West Virginia Department of Health & Human Services
Morgantown, WV: U.S. Department of Health and Human Services, Public Health Service, Centers for Disease Control and Prevention, National Institute for Occupational Safety and Health, FACE 99WV038, 1999 Nov; :1-6
On July 6, 1999, a 46-year-old male tree feller (the victim) died of injuries sustained when he was struck in the head and back by a 63-foot snag which had been lodged in two trees. The crew had discussed removing the snag which rested in a tree above the skid road and was in contact with a tree below the road. Although company policy called for mechanical removal of all snags, the victim attempted to knock the snag out of the tree by felling another tree into it.
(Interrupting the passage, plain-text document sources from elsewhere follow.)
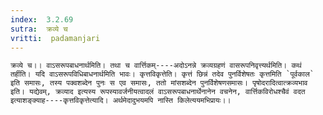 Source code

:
 ```yaml
---
index:  3.2.69
sutra:  क्रव्ये च
vritti:  padamanjari
---
```


	क्रव्ये च।। वाऽसरूपबाधनार्थमिति। तथा च वार्त्तिकम्----अदोऽनन्ने क्रव्यग्रहणं वासरूपनिवृत्त्यर्थमिति। कथं तर्हीति। यदि वाऽसरूपविधिबाधनार्थमिति भावः। कृत्तविकृत्तेति। कृत्तं छिन्नं तदेव पुनर्विशेषतः कृत्तमिति `पूर्वकाल` इति समासः, तस्य पक्वशब्देन पुनः स एव समासः, ततो मांसशब्देन पुनर्विशेषणसमासः। पृषोदरादित्वात्क्रव्यभाव इति। यद्येवम्, क्रव्याद इत्यस्य रूपस्यावर्जनीयत्वादलं वाऽसरूपबाधनार्थेनानेन वचनेन, वार्त्तिकविरोधश्चैवं वदत इत्याशङ्क्याह----कृत्तविकृत्तेत्यादि। अर्थमेदादुभयमपि नास्ति किलेत्ययमभिप्रायः।।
Instead of breaking the snag loose, the tree fell in the wrong direction, lodging in one of the two trees which was in contact with the snag. The lodged tree was removed from the area with a bulldozer, yet the snag was left unmoved. The following day, the owner advised the victim to wait until the snag was mechanically removed before cutting in the area. The victim made the decision to fell the tree below the skid road whose top was in contact with the snag. Placing himself under the snag, the victim began cutting the tree. The company owner and the loader operator were at the landing site conversing with the landowner. The landing site was approximately 75 yards from the victim's worksite. The company owner suddenly heard the chainsaw stop running and headed for the work site with a gasoline can. When he arrived at the scene, he saw that the snag had crushed the victim, killing him instantly. The chainsaw was still stuck in the tree as the tree remained standing. He yelled back to the landing for someone to contact 911. The landowner went to his home, located nearby, and called 911. The EMS arrived approximately one hour later and transported the victim to a local trauma center where he was pronounced dead on arrival. The WV FACE Investigator concluded that, to reduce the likelihood of similar occurrences, employers should: 1. Ensure that any snag, in or near an active cutting zone, be identified, tagged/flagged, and removed mechanically before proceeding with the cutting operation. 2. Ensure that tree fellers properly evaluate the timber and the area around the timber to be felled immediately prior to felling so that potential hazards can be identified and appropriate control measures implemented. 3. Ensure that company safety programs are consistently implemented and enforced including those methods for dealing with worker non-compliance.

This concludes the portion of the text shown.